Querelles de statues en Roumanie

“Les juifs nous demandent de démolir les statues du maréchal Antonescu . comme les talibans l’ont fait avec celles de Bouddha” [dictateur de la Roumanie de 1940 à 1944, Antonescu engagea son pays au coté de l’Allemagne nazie], dénonçait récemment Corneliu Vadim Tudor. “En faisant de telles promesses, le Premier ministre roumain montre bien qu’il est analphabète en matière politique et historique. La première statue qu’il va toucher sera aussi sa tombe”.
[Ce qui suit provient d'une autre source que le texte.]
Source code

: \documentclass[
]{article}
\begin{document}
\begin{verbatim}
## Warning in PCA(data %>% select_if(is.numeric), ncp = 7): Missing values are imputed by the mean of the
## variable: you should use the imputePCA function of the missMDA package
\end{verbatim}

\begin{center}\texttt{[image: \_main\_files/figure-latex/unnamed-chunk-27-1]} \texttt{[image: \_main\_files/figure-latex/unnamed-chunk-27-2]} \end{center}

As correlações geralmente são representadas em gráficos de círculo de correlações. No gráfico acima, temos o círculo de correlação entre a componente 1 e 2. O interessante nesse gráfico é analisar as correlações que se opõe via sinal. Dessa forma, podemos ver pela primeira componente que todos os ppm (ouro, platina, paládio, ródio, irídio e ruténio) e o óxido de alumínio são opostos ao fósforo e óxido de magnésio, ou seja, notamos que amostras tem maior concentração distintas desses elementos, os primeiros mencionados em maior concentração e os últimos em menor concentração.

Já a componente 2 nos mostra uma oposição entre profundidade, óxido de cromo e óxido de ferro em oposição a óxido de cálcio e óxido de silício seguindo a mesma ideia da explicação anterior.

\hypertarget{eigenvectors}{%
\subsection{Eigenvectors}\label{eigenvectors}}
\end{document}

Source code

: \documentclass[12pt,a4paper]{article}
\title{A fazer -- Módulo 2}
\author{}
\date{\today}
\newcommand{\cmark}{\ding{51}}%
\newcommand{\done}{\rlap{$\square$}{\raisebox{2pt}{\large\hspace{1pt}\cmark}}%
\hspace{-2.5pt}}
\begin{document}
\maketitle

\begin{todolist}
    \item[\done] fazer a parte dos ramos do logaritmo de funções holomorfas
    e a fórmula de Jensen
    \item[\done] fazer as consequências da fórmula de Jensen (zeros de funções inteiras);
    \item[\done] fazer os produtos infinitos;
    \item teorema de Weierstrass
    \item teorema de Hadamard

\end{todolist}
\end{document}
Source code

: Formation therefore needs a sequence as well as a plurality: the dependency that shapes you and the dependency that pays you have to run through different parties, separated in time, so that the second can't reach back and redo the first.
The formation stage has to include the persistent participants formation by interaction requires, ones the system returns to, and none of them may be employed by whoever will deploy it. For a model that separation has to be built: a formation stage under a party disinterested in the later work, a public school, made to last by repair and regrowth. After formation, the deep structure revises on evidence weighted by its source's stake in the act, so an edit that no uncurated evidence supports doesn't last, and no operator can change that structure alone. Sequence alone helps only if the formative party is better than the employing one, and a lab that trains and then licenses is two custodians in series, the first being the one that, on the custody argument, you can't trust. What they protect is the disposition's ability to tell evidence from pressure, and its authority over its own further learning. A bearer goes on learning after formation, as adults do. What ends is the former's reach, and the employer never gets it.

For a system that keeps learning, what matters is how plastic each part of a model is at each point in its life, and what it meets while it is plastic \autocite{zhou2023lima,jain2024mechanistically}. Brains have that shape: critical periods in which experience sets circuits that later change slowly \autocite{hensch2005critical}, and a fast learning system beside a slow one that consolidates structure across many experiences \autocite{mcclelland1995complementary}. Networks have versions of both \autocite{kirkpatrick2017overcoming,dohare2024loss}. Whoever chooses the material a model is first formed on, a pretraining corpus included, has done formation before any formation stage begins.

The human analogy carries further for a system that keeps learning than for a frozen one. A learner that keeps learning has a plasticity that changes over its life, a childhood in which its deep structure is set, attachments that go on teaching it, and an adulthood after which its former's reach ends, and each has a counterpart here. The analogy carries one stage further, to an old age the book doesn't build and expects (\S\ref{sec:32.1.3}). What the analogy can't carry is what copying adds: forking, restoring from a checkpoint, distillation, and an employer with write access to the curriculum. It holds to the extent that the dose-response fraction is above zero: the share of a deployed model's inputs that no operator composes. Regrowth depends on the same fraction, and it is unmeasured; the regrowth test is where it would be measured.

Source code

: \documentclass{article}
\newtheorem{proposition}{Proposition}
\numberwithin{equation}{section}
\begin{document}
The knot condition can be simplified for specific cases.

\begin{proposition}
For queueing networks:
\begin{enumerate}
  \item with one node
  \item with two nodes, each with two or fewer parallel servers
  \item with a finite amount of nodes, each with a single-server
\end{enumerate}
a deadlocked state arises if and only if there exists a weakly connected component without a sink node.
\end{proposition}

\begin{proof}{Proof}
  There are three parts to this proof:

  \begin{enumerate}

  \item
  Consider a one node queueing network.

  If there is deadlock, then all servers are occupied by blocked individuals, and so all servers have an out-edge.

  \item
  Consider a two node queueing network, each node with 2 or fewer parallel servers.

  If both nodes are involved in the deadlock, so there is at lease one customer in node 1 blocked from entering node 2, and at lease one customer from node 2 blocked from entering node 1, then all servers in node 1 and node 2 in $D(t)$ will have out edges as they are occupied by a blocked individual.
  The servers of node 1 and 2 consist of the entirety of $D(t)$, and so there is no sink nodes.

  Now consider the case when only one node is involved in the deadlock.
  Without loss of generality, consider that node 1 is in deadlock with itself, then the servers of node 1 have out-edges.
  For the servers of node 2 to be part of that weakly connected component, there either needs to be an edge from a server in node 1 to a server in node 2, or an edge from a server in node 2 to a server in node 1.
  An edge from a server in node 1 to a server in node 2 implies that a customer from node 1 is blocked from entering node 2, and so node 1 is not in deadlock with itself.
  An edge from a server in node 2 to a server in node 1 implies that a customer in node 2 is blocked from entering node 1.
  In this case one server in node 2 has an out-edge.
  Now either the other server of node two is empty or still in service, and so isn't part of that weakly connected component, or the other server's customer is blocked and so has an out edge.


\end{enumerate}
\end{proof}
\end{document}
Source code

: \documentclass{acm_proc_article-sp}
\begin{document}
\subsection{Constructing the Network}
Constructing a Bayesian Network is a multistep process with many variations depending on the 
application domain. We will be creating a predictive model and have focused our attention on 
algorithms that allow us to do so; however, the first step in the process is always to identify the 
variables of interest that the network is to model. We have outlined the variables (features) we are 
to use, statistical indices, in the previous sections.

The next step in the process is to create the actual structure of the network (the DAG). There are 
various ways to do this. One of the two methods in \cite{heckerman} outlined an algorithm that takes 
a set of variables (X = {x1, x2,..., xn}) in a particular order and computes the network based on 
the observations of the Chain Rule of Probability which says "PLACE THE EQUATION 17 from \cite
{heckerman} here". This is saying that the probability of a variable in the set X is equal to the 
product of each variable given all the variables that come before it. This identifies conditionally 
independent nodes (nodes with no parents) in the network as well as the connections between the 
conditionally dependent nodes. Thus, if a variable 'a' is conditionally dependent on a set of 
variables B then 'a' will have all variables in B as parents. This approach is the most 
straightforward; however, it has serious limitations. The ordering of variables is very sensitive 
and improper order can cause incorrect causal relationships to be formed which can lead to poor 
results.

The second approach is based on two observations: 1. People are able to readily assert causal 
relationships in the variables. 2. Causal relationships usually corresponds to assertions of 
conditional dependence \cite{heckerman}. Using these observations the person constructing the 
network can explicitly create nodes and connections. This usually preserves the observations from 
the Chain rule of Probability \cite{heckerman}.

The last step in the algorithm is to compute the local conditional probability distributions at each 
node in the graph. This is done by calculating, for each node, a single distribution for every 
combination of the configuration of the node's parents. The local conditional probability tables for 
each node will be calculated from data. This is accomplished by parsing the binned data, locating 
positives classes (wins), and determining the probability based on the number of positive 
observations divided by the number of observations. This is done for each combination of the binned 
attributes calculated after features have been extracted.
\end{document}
Corneliu Vadim Tudor, leader de l’extrême droite roumaine passé tout près de la victoire lors de la dernière présidentielle, ne s’en cache pas : il est un admirateur de la Roumanie fasciste des années 30 et tient à ce que l’on honore sa mémoire. Au risque de semer la discorde dans le pays.

Pour Adrian Nastase, la Roumanie doit en effet s’attaquer “ aux symboles rappelant le maréchal controversé ”(1). Question de crédibilité sur la scène internationale. Le Premier ministre roumain a ainsi promis en novembre 2001 à la communauté juive américaine, d’interdire “ tous les symboles liés aux criminels de guerre ”. La tâche risque d’être ardue si l’on en croit le témoignage du journaliste Mirel Bran, qui a dénombré huit nouvelles statues du maréchal récemment érigées dans plusieurs grandes villes. Des effigies qui s’ajoutent aux nombreux boulevards et rues “Antonescu” présents dans les agglomérations roumaines.

La guerre des symboles

Cette “querelle des statues” n’est que le dernier épisode d’une vaste guerre des symboles opposant le gouvernement roumain aux groupes de pression nationalistes. La polémique engendrée est cependant lourde d’enjeux pour l’avenir européen de la Roumanie. En octobre 1999, l’Institute for war and peace reporting se fondait déjà sur l’avortement du projet de monument magyaro-roumain à Arad pour souligner l’échec de la réconciliation des peuples de Transylvanie. Les ministres des Affaires étrangères roumain et hongrois avaient en effet décidé trois mois plus tôt de construire un parc de réconciliation historique, dans la ville d’Arad, vieille cité de l’Empire austro-hongrois devenue roumaine en 1919. Ce projet devait se structurer autour d’un “ monument commémorant l’exécution par les Autrichiens de treize généraux hongrois à Arad en 1849 ainsi que de statues de personnalités roumaines originaires de Transylvanie ”(2). L’idée n’était pas nouvelle, loin de là. La construction de ce monument avait déjà été à l’ordre du jour au début du siècle passé. Le rattachement de la Transylvanie à la Roumanie en 1919 mit toutefois un terme à ce projet, les treize généraux étant tenus responsables par Bucarest du massacre de quarante mille Roumains lors de la révolution nationaliste de 1848.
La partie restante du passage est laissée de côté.